When I was inducted into The Honor Society of Phi Kappa Phi after graduating with honors from the University of the Philippines, never in my wildest dreams did I see myself publishing an article in the organization's quarterly magazine, publishing out of its headquarters in Baton Rouge, Louisiana. And what a treat to also see my book featured again, more prominently this time, on their bookshelf! I am immensely grateful to Danny Heitman, editor of Phi Kappa Phi's Forum Magazine, for the invitation to write an essay for their winter-themed issue. In the midst of so much darkness and despair, it gives me so much hope to encounter kindness from afar. The issue is print-only right now, but will be made available online in the coming weeks.
Happy to see my book on the Phi Kappa Phi Forum bookshelf, in the company of other excellent books from PKP members! This appears in their Fall 2023 issue, in print and online.
...work hard on your novel inside your huge, light-filled studio, but don't forget to take long walks, pet friendly black cats, eat too many cookies and cakes, go to an exhibit featuring a poet and painter from Maine, lie down on freshly fallen snow while letting snowflakes fall on your face, enjoy meals prepared by a Filipino chef while making new friends, and watch the sun set on this beautiful lake on which your studio building stands. (So grateful for this gift.)
I'm honored to share that my essay, "My Father and W.B. Yeats," which appeared in The Hopkins Review last year, made it into the Notables list of this year's Best American Essays. This is my third BAE Notable citation, and it's for an essay I'm particularly proud of, about the power of poetry (particularly my father's poetry, and the poetry of William Butler Yeats) to connect us to the otherworldly and magical. It's also the most challenging essay I've written so far (I spent an entire month working on it full-time, wrestling meaning out of my sentences) and it received around maybe 12 rejections (give or take) before it found a home with The Hopkins Review. THR has generously made the essay available for free reading and downloading from Project Muse until November 15, 2023. I am so grateful for their support.

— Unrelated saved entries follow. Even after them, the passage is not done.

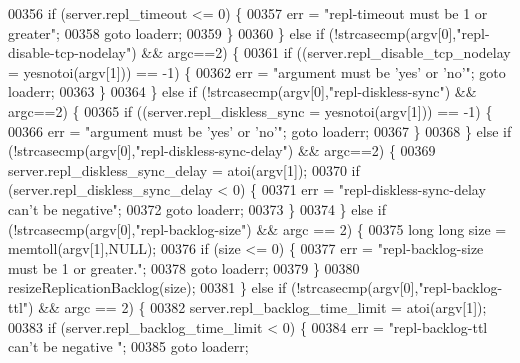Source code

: \begin{DoxyCode}
{{00356             \textcolor{keywordflow}{if} (server.repl\_timeout <= 0) \{
00357                 err = \textcolor{stringliteral}{"repl-timeout must be 1 or greater"};
00358                 \textcolor{keywordflow}{goto} loaderr;
00359             \}
00360         \} \textcolor{keywordflow}{else} \textcolor{keywordflow}{if} (!strcasecmp(argv[0],\textcolor{stringliteral}{"repl-disable-tcp-nodelay"}) && argc==2) \{
00361             \textcolor{keywordflow}{if} ((server.repl\_disable\_tcp\_nodelay = yesnotoi(argv[1])) == -1) \{
00362                 err = \textcolor{stringliteral}{"argument must be 'yes' or 'no'"}; \textcolor{keywordflow}{goto} loaderr;
00363             \}
00364         \} \textcolor{keywordflow}{else} \textcolor{keywordflow}{if} (!strcasecmp(argv[0],\textcolor{stringliteral}{"repl-diskless-sync"}) && argc==2) \{
00365             \textcolor{keywordflow}{if} ((server.repl\_diskless\_sync = yesnotoi(argv[1])) == -1) \{
00366                 err = \textcolor{stringliteral}{"argument must be 'yes' or 'no'"}; \textcolor{keywordflow}{goto} loaderr;
00367             \}
00368         \} \textcolor{keywordflow}{else} \textcolor{keywordflow}{if} (!strcasecmp(argv[0],\textcolor{stringliteral}{"repl-diskless-sync-delay"}) && argc==2) \{
00369             server.repl\_diskless\_sync\_delay = atoi(argv[1]);
00370             \textcolor{keywordflow}{if} (server.repl\_diskless\_sync\_delay < 0) \{
00371                 err = \textcolor{stringliteral}{"repl-diskless-sync-delay can't be negative"};
00372                 \textcolor{keywordflow}{goto} loaderr;
00373             \}
00374         \} \textcolor{keywordflow}{else} \textcolor{keywordflow}{if} (!strcasecmp(argv[0],\textcolor{stringliteral}{"repl-backlog-size"}) && argc == 2) \{
00375             \textcolor{keywordtype}{long} \textcolor{keywordtype}{long} size = memtoll(argv[1],NULL);
00376             \textcolor{keywordflow}{if} (size <= 0) \{
00377                 err = \textcolor{stringliteral}{"repl-backlog-size must be 1 or greater."};
00378                 \textcolor{keywordflow}{goto} loaderr;
00379             \}
00380             resizeReplicationBacklog(size);
00381         \} \textcolor{keywordflow}{else} \textcolor{keywordflow}{if} (!strcasecmp(argv[0],\textcolor{stringliteral}{"repl-backlog-ttl"}) && argc == 2) \{
00382             server.repl\_backlog\_time\_limit = atoi(argv[1]);
00383             \textcolor{keywordflow}{if} (server.repl\_backlog\_time\_limit < 0) \{
00384                 err = \textcolor{stringliteral}{"repl-backlog-ttl can't be negative "};
00385                 \textcolor{keywordflow}{goto} loaderr;
}}
\end{DoxyCode}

I am overjoyed to see my lyric essay in the latest issue of Bennington Review! Written last year, this piece entitled, "5:45 pm in Eastbourne, Wellington," is a short, meditative essay about waiting in the dark for the Eastbourne ferry back to the city of Wellington, while reflecting on the sadness I felt over having to leave New Zealand after finishing my PhD. I also briefly mention trying to find one of Katherine Mansfield's childhood homes while in Eastbourne, before giving up because of the cold. Unfortunately the piece is only available in print, but you can purchase a copy here (it's a beautiful object with one of my mentors, the former Tomaz Salamun, in it) or request your local library to purchase it for you.
When I read this review of Love and Other Rituals on the Colorado Review/Center for Literary Publishing website this morning, I told myself, "now this is why I write." This is probably one of my favorite reviews of my book, made special by the fact that it's written by a young writer of color who's in the place I once was as an MFA student in America, trying to figure out how to represent my culture and write from it without exoticizing or playing into the white, colonialist gaze. I am so happy to know that my scrappy little small press book made its way into the hands of Bianca Melendrez Valenzuela, who made me feel so seen and appreciated as an author in this review! Read the full review here.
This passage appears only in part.